**Task prompt:** Restate word for word the line containing "class basic_circle;" and each line that follows it, through the last line below, and nothing else.

**Dataset entries:**
────────────────────────────────────────

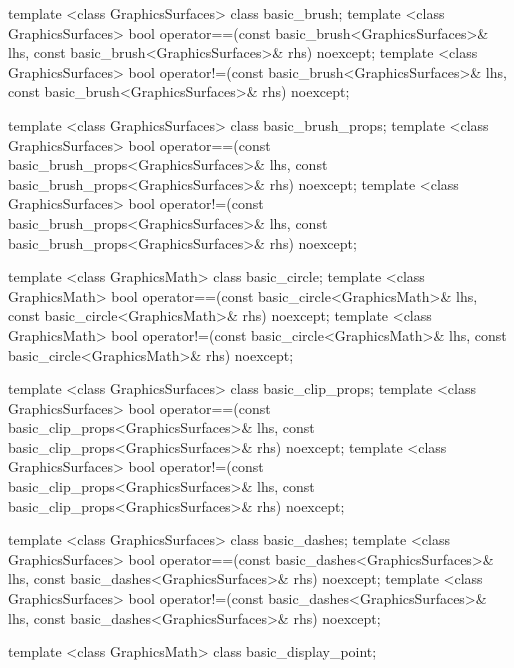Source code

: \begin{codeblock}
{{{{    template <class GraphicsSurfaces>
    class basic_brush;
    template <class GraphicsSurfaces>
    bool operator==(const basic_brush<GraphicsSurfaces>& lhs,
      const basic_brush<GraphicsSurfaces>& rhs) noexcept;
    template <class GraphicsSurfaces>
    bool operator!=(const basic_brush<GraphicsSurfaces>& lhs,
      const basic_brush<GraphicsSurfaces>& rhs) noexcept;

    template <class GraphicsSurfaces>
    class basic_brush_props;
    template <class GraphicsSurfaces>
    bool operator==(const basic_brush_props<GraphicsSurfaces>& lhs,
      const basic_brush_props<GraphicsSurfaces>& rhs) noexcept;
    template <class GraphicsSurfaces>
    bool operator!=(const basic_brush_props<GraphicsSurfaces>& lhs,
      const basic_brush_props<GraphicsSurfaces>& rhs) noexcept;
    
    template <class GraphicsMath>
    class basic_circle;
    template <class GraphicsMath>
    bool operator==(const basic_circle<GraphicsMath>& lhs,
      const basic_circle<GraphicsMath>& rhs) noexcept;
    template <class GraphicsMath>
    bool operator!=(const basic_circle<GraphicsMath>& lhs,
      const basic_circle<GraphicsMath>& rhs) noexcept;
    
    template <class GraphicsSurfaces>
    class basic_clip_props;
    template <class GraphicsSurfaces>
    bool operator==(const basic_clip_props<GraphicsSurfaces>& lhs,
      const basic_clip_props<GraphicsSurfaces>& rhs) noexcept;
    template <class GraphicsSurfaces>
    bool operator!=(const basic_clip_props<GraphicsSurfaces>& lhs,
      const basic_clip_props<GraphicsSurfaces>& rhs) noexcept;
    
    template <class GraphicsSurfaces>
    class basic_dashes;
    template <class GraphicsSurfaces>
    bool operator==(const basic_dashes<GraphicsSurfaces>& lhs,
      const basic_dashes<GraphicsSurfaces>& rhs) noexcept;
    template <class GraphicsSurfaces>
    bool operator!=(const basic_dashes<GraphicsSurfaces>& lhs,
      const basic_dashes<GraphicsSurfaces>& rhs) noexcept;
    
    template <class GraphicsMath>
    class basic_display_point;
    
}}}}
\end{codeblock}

────────────────────────────────────────

**Solution to this problem:**
    class basic_circle;
    template <class GraphicsMath>
    bool operator==(const basic_circle<GraphicsMath>& lhs,
      const basic_circle<GraphicsMath>& rhs) noexcept;
    template <class GraphicsMath>
    bool operator!=(const basic_circle<GraphicsMath>& lhs,
      const basic_circle<GraphicsMath>& rhs) noexcept;
    
    template <class GraphicsSurfaces>
    class basic_clip_props;
    template <class GraphicsSurfaces>
    bool operator==(const basic_clip_props<GraphicsSurfaces>& lhs,
      const basic_clip_props<GraphicsSurfaces>& rhs) noexcept;
    template <class GraphicsSurfaces>
    bool operator!=(const basic_clip_props<GraphicsSurfaces>& lhs,
      const basic_clip_props<GraphicsSurfaces>& rhs) noexcept;
    
    template <class GraphicsSurfaces>
    class basic_dashes;
    template <class GraphicsSurfaces>
    bool operator==(const basic_dashes<GraphicsSurfaces>& lhs,
      const basic_dashes<GraphicsSurfaces>& rhs) noexcept;
    template <class GraphicsSurfaces>
    bool operator!=(const basic_dashes<GraphicsSurfaces>& lhs,
      const basic_dashes<GraphicsSurfaces>& rhs) noexcept;
    
    template <class GraphicsMath>
    class basic_display_point;
    
}}}}
\end{codeblock}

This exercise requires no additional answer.